+++ Data to examine +++

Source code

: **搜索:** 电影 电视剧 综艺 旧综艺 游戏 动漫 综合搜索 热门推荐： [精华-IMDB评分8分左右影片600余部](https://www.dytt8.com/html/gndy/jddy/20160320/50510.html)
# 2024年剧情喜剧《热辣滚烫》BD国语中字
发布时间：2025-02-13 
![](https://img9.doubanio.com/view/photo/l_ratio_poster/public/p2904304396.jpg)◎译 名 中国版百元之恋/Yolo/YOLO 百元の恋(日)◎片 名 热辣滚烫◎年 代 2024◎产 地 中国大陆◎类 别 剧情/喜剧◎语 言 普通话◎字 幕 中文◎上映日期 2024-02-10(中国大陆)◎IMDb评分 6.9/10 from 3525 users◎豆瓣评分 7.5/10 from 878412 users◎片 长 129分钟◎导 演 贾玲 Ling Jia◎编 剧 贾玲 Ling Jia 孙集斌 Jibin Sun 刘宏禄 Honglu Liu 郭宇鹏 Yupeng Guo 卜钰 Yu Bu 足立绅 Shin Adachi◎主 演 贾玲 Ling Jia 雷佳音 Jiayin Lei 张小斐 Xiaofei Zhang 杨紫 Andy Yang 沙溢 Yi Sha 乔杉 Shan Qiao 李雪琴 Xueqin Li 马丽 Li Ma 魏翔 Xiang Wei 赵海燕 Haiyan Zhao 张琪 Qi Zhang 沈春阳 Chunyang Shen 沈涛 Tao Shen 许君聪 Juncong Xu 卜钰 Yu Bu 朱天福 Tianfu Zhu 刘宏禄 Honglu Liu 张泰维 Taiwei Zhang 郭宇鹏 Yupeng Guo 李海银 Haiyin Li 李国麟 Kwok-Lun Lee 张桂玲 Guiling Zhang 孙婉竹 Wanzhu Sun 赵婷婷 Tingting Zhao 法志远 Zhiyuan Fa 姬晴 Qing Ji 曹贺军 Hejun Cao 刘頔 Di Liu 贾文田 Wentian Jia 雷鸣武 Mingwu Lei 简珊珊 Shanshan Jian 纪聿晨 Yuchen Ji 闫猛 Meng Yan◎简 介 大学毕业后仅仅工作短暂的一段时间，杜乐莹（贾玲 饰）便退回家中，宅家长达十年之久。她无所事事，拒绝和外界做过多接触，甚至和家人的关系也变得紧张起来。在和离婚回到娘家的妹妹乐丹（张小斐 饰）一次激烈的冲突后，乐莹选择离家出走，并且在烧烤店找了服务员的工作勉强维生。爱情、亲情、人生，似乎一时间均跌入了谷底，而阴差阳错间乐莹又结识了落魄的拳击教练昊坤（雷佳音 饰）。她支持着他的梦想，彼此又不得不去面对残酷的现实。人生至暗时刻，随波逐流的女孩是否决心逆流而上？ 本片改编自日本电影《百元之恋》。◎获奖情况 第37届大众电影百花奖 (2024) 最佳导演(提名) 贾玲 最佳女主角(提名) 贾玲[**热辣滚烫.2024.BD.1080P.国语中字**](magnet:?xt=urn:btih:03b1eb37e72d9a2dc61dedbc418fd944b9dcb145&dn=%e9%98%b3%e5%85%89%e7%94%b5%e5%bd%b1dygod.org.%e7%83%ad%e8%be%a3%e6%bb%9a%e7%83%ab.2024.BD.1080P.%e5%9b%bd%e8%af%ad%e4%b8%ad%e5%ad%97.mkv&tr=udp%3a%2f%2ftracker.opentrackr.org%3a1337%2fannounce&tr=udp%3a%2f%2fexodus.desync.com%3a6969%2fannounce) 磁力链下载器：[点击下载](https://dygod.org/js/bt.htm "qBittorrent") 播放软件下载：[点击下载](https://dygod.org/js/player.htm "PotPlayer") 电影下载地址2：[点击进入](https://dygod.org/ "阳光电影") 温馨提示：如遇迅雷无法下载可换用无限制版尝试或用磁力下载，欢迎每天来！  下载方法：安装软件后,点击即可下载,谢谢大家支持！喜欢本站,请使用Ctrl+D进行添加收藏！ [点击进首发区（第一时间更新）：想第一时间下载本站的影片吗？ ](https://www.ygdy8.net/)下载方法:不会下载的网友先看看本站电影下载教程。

+++

▸ Assignment
In full and word for word, repeat the records.

▸ Task response
Source code

: **搜索:** 电影 电视剧 综艺 旧综艺 游戏 动漫 综合搜索 热门推荐： [精华-IMDB评分8分左右影片600余部](https://www.dytt8.com/html/gndy/jddy/20160320/50510.html)
# 2024年剧情喜剧《热辣滚烫》BD国语中字
发布时间：2025-02-13 
![](https://img9.doubanio.com/view/photo/l_ratio_poster/public/p2904304396.jpg)◎译 名 中国版百元之恋/Yolo/YOLO 百元の恋(日)◎片 名 热辣滚烫◎年 代 2024◎产 地 中国大陆◎类 别 剧情/喜剧◎语 言 普通话◎字 幕 中文◎上映日期 2024-02-10(中国大陆)◎IMDb评分 6.9/10 from 3525 users◎豆瓣评分 7.5/10 from 878412 users◎片 长 129分钟◎导 演 贾玲 Ling Jia◎编 剧 贾玲 Ling Jia 孙集斌 Jibin Sun 刘宏禄 Honglu Liu 郭宇鹏 Yupeng Guo 卜钰 Yu Bu 足立绅 Shin Adachi◎主 演 贾玲 Ling Jia 雷佳音 Jiayin Lei 张小斐 Xiaofei Zhang 杨紫 Andy Yang 沙溢 Yi Sha 乔杉 Shan Qiao 李雪琴 Xueqin Li 马丽 Li Ma 魏翔 Xiang Wei 赵海燕 Haiyan Zhao 张琪 Qi Zhang 沈春阳 Chunyang Shen 沈涛 Tao Shen 许君聪 Juncong Xu 卜钰 Yu Bu 朱天福 Tianfu Zhu 刘宏禄 Honglu Liu 张泰维 Taiwei Zhang 郭宇鹏 Yupeng Guo 李海银 Haiyin Li 李国麟 Kwok-Lun Lee 张桂玲 Guiling Zhang 孙婉竹 Wanzhu Sun 赵婷婷 Tingting Zhao 法志远 Zhiyuan Fa 姬晴 Qing Ji 曹贺军 Hejun Cao 刘頔 Di Liu 贾文田 Wentian Jia 雷鸣武 Mingwu Lei 简珊珊 Shanshan Jian 纪聿晨 Yuchen Ji 闫猛 Meng Yan◎简 介 大学毕业后仅仅工作短暂的一段时间，杜乐莹（贾玲 饰）便退回家中，宅家长达十年之久。她无所事事，拒绝和外界做过多接触，甚至和家人的关系也变得紧张起来。在和离婚回到娘家的妹妹乐丹（张小斐 饰）一次激烈的冲突后，乐莹选择离家出走，并且在烧烤店找了服务员的工作勉强维生。爱情、亲情、人生，似乎一时间均跌入了谷底，而阴差阳错间乐莹又结识了落魄的拳击教练昊坤（雷佳音 饰）。她支持着他的梦想，彼此又不得不去面对残酷的现实。人生至暗时刻，随波逐流的女孩是否决心逆流而上？ 本片改编自日本电影《百元之恋》。◎获奖情况 第37届大众电影百花奖 (2024) 最佳导演(提名) 贾玲 最佳女主角(提名) 贾玲[**热辣滚烫.2024.BD.1080P.国语中字**](magnet:?xt=urn:btih:03b1eb37e72d9a2dc61dedbc418fd944b9dcb145&dn=%e9%98%b3%e5%85%89%e7%94%b5%e5%bd%b1dygod.org.%e7%83%ad%e8%be%a3%e6%bb%9a%e7%83%ab.2024.BD.1080P.%e5%9b%bd%e8%af%ad%e4%b8%ad%e5%ad%97.mkv&tr=udp%3a%2f%2ftracker.opentrackr.org%3a1337%2fannounce&tr=udp%3a%2f%2fexodus.desync.com%3a6969%2fannounce) 磁力链下载器：[点击下载](https://dygod.org/js/bt.htm "qBittorrent") 播放软件下载：[点击下载](https://dygod.org/js/player.htm "PotPlayer") 电影下载地址2：[点击进入](https://dygod.org/ "阳光电影") 温馨提示：如遇迅雷无法下载可换用无限制版尝试或用磁力下载，欢迎每天来！  下载方法：安装软件后,点击即可下载,谢谢大家支持！喜欢本站,请使用Ctrl+D进行添加收藏！ [点击进首发区（第一时间更新）：想第一时间下载本站的影片吗？ ](https://www.ygdy8.net/)下载方法:不会下载的网友先看看本站电影下载教程。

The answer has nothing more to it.